I recently had to bring up an old lab environment that was using an older version of vRA (8.8), but at appliance boot the Kubernetes API-Server containers continuously rebooted and I got an error with kubectl. This post covers some of the troubleshooting steps taken and how it was resolved, ultimately it was caused by an expired certificate.

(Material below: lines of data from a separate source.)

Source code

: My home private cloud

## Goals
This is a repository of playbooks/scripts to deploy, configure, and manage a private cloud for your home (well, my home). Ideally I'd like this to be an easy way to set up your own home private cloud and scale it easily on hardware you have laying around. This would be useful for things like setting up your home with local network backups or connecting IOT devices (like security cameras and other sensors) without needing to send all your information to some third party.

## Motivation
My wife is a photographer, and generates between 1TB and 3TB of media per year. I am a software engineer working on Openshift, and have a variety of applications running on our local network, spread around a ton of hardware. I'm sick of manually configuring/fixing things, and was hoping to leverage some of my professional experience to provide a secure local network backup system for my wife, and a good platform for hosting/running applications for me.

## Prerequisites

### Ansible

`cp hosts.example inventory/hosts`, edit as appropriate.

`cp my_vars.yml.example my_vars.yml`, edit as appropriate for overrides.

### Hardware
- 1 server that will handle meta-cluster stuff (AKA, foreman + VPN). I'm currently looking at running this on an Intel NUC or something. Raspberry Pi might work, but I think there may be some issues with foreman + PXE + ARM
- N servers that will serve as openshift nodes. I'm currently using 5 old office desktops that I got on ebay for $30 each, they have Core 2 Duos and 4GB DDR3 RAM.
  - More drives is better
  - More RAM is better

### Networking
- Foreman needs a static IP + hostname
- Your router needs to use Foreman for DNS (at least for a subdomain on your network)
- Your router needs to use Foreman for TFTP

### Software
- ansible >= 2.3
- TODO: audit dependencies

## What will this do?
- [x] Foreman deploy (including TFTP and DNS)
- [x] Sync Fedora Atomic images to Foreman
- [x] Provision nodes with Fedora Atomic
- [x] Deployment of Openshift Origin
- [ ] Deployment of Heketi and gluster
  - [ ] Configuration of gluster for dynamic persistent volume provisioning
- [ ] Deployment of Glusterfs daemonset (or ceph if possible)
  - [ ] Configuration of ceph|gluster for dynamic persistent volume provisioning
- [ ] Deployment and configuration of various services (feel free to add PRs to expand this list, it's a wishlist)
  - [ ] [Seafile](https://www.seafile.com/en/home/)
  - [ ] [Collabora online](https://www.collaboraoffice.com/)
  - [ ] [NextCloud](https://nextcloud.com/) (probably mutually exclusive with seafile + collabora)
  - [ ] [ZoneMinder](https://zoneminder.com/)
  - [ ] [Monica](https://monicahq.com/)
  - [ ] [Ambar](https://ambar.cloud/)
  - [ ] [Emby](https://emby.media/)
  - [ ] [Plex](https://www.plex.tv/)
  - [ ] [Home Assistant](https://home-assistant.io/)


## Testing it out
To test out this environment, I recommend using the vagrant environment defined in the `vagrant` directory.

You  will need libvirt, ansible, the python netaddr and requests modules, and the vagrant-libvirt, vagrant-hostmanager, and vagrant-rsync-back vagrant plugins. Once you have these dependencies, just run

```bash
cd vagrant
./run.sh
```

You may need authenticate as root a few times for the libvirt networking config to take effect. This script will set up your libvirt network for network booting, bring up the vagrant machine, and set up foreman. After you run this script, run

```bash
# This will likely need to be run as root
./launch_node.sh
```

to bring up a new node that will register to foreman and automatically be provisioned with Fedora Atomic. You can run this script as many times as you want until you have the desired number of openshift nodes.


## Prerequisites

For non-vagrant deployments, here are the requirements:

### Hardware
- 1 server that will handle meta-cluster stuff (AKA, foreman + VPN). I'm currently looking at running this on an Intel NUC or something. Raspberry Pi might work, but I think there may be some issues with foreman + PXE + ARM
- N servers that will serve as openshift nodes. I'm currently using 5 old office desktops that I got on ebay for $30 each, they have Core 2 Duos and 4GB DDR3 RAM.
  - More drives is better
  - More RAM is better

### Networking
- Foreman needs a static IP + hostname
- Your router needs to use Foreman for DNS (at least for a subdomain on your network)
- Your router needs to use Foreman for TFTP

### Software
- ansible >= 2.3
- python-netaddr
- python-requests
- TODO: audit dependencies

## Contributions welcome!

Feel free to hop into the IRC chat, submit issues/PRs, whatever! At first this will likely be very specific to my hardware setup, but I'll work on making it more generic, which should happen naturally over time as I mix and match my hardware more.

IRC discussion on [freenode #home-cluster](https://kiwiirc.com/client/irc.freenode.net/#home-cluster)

I checked the service status for both kubelet and docker, both were active and running. Next I checked kubelet with journalctl - journalctl -u kubelet -r
, the -r
flag shows us the newest messages first.
There was a lot of repetitive logs stating the DNS name of our node was not found, but in amongst the noise there was also TLS and certificate related messages, include the path to the pem file that it was trying to use.

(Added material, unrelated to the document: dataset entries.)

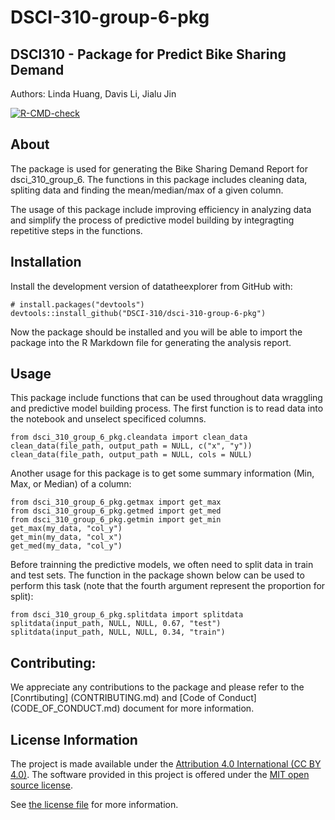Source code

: # DSCI-310-group-6-pkg

## DSCI310 - Package for Predict Bike Sharing Demand
Authors: Linda Huang, Davis Li, Jialu Jin

<!-- badges: start -->
[![R-CMD-check](https://github.com/DSCI-310/dsci-310-group-6-pkg/actions/workflows/R-CMD-check.yaml/badge.svg)](https://github.com/DSCI-310/dsci-310-group-6-pkg/actions/workflows/R-CMD-check.yaml)
<!-- badges: end -->

## About
The package is used for generating the Bike Sharing Demand Report for dsci_310_group_6. The functions in this package includes cleaning data, spliting data and finding the mean/median/max of a given column.

The usage of this package include improving efficiency in analyzing data and simplify the process of predictive model building by integragting repetitive steps in the functions.


## Installation

Install the development version of datatheexplorer from GitHub with:
  ```
  # install.packages("devtools")
  devtools::install_github("DSCI-310/dsci-310-group-6-pkg")
  ```

Now the package should be installed and you will be able to import the package into the R Markdown file for generating the analysis report.


## Usage

This package include functions that can be used throughout data wraggling and predictive model building process. The first function is to read data into the notebook and unselect specificed columns.
  ```
  from dsci_310_group_6_pkg.cleandata import clean_data
  clean_data(file_path, output_path = NULL, c("x", "y"))
  clean_data(file_path, output_path = NULL, cols = NULL)
  ```
 
Another usage for this package is to get some summary information (Min, Max, or Median) of a column:
  ```
  from dsci_310_group_6_pkg.getmax import get_max
  from dsci_310_group_6_pkg.getmed import get_med
  from dsci_310_group_6_pkg.getmin import get_min
  get_max(my_data, "col_y")
  get_min(my_data, "col_x")
  get_med(my_data, "col_y")
  ```
  
Before trainning the predictive models, we often need to split data in train and test sets. The function in the package shown below can be used to perform this task (note that the fourth argument represent the proportion for split):
  ```
  from dsci_310_group_6_pkg.splitdata import splitdata
  splitdata(input_path, NULL, NULL, 0.67, "test")
  splitdata(input_path, NULL, NULL, 0.34, "train")
  ```


## Contributing:

We appreciate any contributions to the package and please refer to the [Conrtibuting] (CONTRIBUTING.md) and [Code of Conduct] (CODE_OF_CONDUCT.md) document for more information. 

## License Information

The project is made available under the [Attribution 4.0 International (CC BY 4.0)](https://creativecommons.org/licenses/by/4.0/). The software provided in this project is offered under the [MIT open source license](https://opensource.org/license/mit/). 

See [the license file](LICENSE.md) for more information.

I then used an OpenSSL command to check the validity of the certificate: sudo openssl x509 -in /var/lib/kubelet/pki/kubelet-server-current.pem -text -noout | grep -A 2 Validity
- this showed us that the certificate had expired.
After some digging I came across the following VMware KB article, although the symptoms were not the same it did mention that the certificate had expired after a year, which did match what I was seeing - https://kb.vmware.com/s/article/82378
I am using a single vRA Appliance, so I followed the relevant steps within the KB, however I had some issues, which is the purpose of this post, the adjustments I made are below, along with the exact commands I ran…
- Take a snapshot of the vRA VM.
- Locate an etcd backup at
/data/etcd-backup/
and copy the selected backup to/root
.- I ran
ls -lh /data/etcd-backup/
- this showed me the available backups in date order (oldest to newest). I picked the most recent backup (not the .part file). - I copied this to root with
cp /data/etcd-backup/backup-1679068501.db /root
. - I checked the backup was in root with
ls /root
.
- I ran
- Reset Kubernetes by running
vracli cluster leave
.- This takes a little while to run.
- Restore the etcd backup in
/root
by using the/opt/scripts/recover_etcd.sh
command. Example:/opt/scripts/recover_etcd.sh --confirm /root/backup-123456789.db
.- I ran
/opt/scripts/recover_etcd.sh --confirm /root/backup-1679068501.db
- the same as the example from VMware, updated with my backup file name.
- I ran
- Extract VA config from etcd with:
kubectl get vaconfig -o yaml --export > /root/vaconfig.yaml
.- This is the first step where I had issues, initially I had the error Error: unknown flag: - -export, so I removed the flag from the command.
- I then got the same error I started with The connection to the server vra-k8s.local:6443 was refused - did you specify the right host or port?.
- I ran through the same initial troubleshooting steps, I checked docker (all good) and kubelet (not started).
- I started the kubelet service with
systemctl start kubelet
and kept an eye on the status to ensure it stayed running. - I check with
docker ps
and could see the kube-apiserver container was running so then ran thekubectl get vaconfig -o yaml > /root/vaconfig.yaml
command - this time it was successful. - I validated that the /root/vaconfig.yaml file had contents with
cat /root/vaconfig.yaml
.
- Reset Kubernetes once again using:
vracli cluster leave
.- Again this takes a little while to run.
- Run to Install the VA config:
kubectl apply -f /root/vaconfig.yaml --force
.- The server seemed to be running after the previous leave step, but check its status at this point and wait for the kube-apiserver container to exist and be running.
- Run
vracli license
to confirm that VA config is installed properly. - Run:
/opt/scripts/deploy.sh
.- This takes a while time to run, but you should see that prelude has been successfully deployed.
- I had issues accessing the vRA UI, so I rebooted and it resolved itself.